NVIDIA's highly optimized transformer-based XLNet and Transformer-XL implementation for ASR LM written in cuda and supports memory mechanism. The original NVIDIA's code is missing the most important memory mechanism in XLNet and Transformer-XL. So this project added support to this. This project also added support for Transformer-XL, an ancestor of XLNet. As a result of applying it to commercial services, it was confirmed that the performance improved four times compared to the previous one.
pip install tensorflow transformers datasets sacremoses
cd train
python make_xlnet_dummy_model.py
- Build the FasterTransformer with C++:
mkdir -p build cd build cmake -DSM=75,80 -DCMAKE_BUILD_TYPE=Release .. make
Note: SM is the compute capability of your GPU. For example, 60 (P40) or 61 (P4) or 70 (V100) or 75(T4) or 80 (A100).

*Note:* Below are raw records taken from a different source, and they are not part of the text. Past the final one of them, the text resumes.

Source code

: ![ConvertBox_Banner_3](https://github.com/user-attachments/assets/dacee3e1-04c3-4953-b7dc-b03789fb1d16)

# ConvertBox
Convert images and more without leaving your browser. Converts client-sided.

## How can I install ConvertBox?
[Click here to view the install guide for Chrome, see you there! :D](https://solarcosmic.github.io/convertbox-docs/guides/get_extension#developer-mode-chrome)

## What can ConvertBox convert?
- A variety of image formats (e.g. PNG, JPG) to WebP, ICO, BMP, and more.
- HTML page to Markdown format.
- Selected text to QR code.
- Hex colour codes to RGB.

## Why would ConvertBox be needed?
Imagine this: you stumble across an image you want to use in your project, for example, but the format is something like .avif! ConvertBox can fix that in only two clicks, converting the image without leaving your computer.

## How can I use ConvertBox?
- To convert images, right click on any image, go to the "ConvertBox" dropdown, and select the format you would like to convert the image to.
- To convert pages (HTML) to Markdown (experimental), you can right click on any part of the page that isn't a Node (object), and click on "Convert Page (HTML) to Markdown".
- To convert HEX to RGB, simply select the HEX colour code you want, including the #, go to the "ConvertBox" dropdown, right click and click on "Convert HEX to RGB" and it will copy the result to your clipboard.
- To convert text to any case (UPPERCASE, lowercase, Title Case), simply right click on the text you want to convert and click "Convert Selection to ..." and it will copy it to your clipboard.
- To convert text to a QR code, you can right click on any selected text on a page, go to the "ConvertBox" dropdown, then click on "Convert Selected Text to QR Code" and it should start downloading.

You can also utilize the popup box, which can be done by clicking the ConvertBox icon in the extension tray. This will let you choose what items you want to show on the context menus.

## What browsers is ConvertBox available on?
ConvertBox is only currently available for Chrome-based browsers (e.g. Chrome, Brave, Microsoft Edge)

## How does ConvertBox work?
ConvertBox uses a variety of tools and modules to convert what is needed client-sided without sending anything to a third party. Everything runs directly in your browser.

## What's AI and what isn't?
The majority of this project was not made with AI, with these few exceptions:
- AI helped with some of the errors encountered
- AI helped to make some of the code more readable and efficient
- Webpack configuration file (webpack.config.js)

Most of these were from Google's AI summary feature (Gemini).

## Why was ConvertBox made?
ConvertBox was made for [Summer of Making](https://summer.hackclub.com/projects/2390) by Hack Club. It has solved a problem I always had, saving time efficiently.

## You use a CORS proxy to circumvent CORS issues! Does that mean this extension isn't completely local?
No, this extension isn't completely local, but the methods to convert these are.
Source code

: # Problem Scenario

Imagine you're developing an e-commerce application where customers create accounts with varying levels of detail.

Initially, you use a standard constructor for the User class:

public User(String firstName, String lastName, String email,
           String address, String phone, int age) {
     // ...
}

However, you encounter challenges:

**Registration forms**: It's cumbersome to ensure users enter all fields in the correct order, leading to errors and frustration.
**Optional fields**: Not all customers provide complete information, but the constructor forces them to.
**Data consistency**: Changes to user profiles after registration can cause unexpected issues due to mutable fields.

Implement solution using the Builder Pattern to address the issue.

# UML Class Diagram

cd examples/tensorflow/xlnet
bash verifyCorrectness.sh # For FP32 model
- Args for the verifyCorrectness.sh
Usage: bash verifyCorrectness_FP32.sh -d data_dir -m model_dir -s npz_dir -e mem_len -g gpu_id -f is_use_fp16
-d The directory of input data. Default: ./data/STS-B
-n The data name. Default: sts-b
-m The directory of the xlnet models. Default: ./data/xlnet_cased_L-12_H-768_A-12
-s The directory which stores the generated npz files. Default: ./data
-e memory length
-g Specify which GPU to use. Default: 0
-f Specify use float16 or not. 1 means run in float16 mode. Default: 0
Currently specialized for ASR LM, the invokeRelShiftBd function will be updated for other applications.